> [ACTION ITEM] Among the entries that follow, find every line with the word "recovery" and copy it.

> [MATERIAL TO PROCESS]
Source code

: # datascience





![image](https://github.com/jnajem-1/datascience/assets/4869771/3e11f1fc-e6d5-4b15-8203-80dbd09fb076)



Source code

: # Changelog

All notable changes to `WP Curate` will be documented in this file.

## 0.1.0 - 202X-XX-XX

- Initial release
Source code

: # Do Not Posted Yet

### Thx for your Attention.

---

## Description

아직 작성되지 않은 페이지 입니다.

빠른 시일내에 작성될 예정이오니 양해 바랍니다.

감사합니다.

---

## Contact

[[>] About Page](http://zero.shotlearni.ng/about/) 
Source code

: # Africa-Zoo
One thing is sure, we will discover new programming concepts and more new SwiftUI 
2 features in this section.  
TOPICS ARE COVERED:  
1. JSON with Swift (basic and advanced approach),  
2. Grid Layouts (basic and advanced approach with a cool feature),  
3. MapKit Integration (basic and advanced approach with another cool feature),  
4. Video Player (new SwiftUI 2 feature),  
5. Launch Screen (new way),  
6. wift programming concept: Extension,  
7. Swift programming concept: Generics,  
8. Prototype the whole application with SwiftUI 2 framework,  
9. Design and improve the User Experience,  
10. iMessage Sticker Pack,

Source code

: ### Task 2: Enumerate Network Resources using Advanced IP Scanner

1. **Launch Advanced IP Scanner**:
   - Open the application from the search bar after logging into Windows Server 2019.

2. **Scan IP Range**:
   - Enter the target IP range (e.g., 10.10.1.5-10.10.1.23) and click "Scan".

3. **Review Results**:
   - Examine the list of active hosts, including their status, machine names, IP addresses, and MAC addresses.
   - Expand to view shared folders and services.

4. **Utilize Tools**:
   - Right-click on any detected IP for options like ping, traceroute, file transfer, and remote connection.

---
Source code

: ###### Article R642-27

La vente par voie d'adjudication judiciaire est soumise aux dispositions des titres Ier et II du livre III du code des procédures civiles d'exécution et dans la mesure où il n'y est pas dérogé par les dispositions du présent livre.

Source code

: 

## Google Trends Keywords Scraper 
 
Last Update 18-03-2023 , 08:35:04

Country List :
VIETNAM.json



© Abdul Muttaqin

==

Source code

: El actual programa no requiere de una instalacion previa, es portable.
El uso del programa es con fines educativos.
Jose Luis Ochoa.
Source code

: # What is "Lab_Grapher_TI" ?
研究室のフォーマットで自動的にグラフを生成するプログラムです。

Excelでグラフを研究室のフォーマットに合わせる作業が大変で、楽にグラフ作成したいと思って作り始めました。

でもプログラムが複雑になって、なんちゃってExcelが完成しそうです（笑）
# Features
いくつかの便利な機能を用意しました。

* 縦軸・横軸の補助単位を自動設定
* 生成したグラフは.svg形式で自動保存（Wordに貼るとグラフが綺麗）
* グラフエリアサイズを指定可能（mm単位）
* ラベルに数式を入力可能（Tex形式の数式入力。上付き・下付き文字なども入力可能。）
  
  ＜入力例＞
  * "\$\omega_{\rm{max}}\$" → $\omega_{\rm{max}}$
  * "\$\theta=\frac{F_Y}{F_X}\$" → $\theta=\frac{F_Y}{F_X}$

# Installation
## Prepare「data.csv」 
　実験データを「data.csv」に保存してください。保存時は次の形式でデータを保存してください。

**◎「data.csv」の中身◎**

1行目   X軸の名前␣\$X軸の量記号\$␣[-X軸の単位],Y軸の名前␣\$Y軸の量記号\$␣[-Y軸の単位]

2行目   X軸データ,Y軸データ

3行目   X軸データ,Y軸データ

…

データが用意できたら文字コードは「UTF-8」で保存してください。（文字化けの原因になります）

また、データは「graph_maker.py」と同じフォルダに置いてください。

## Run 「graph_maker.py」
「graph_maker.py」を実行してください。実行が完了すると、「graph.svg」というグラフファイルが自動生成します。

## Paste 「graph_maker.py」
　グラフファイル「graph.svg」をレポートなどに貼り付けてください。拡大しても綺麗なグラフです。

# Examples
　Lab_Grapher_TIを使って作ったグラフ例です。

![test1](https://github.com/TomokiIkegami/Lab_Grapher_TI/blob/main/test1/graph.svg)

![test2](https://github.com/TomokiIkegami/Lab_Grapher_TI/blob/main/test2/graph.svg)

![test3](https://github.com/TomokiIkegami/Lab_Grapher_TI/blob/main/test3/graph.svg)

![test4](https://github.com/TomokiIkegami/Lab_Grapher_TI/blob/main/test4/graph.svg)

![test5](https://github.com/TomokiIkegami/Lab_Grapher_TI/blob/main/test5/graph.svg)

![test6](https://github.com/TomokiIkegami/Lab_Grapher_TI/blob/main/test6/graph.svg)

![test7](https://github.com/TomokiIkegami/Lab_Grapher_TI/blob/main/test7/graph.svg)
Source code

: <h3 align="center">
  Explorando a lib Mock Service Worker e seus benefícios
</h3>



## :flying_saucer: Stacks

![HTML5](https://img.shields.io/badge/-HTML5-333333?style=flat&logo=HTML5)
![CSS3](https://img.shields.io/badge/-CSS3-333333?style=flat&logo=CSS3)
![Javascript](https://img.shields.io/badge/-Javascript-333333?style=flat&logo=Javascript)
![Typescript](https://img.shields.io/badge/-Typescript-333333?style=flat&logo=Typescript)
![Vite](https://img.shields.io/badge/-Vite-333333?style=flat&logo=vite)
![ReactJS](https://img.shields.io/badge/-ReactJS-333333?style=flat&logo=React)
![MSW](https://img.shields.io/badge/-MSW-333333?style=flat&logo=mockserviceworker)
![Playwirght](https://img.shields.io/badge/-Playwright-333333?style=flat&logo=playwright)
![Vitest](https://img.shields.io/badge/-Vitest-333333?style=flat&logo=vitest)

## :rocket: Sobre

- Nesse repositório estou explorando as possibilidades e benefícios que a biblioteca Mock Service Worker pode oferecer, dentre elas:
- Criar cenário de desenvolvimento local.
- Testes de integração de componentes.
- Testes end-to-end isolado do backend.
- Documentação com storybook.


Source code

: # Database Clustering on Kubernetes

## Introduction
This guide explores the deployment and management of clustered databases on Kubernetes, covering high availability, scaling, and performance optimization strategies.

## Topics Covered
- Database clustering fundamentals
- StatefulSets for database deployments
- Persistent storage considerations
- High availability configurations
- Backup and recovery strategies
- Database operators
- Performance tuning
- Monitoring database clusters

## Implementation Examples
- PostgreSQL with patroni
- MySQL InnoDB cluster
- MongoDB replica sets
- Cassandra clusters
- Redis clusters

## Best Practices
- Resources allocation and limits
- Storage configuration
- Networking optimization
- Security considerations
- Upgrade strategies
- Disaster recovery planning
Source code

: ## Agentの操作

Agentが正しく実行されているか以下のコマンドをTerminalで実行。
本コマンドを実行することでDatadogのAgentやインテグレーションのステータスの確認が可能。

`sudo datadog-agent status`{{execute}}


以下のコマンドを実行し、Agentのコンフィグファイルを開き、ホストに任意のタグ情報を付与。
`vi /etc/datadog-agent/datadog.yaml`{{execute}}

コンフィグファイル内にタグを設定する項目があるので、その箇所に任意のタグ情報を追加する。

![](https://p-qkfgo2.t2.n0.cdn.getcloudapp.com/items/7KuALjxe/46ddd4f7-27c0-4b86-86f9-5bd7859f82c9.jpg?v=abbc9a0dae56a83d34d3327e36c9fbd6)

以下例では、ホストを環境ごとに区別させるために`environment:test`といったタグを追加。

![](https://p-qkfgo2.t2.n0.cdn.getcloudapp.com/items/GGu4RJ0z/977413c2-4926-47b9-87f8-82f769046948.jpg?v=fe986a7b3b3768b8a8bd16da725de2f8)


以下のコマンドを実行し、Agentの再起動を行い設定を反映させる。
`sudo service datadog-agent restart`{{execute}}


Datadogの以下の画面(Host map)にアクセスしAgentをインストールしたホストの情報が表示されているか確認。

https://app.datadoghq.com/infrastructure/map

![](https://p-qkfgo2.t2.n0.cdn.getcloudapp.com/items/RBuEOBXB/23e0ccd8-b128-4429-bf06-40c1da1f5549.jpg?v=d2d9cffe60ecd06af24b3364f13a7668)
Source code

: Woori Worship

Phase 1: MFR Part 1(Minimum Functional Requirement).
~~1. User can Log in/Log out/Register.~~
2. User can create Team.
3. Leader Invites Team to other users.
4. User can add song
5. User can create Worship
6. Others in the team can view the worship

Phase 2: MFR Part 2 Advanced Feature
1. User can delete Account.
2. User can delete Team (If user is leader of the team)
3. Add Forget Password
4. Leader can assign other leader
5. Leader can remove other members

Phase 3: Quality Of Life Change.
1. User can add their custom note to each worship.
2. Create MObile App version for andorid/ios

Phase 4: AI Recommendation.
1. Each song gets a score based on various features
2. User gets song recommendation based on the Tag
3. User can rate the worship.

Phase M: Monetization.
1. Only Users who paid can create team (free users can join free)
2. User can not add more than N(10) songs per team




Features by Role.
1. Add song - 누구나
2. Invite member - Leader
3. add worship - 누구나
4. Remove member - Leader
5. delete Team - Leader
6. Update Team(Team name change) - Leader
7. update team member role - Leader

> [OUTPUT FOR THIS EXERCISE]
- Backup and recovery strategies
- Disaster recovery planning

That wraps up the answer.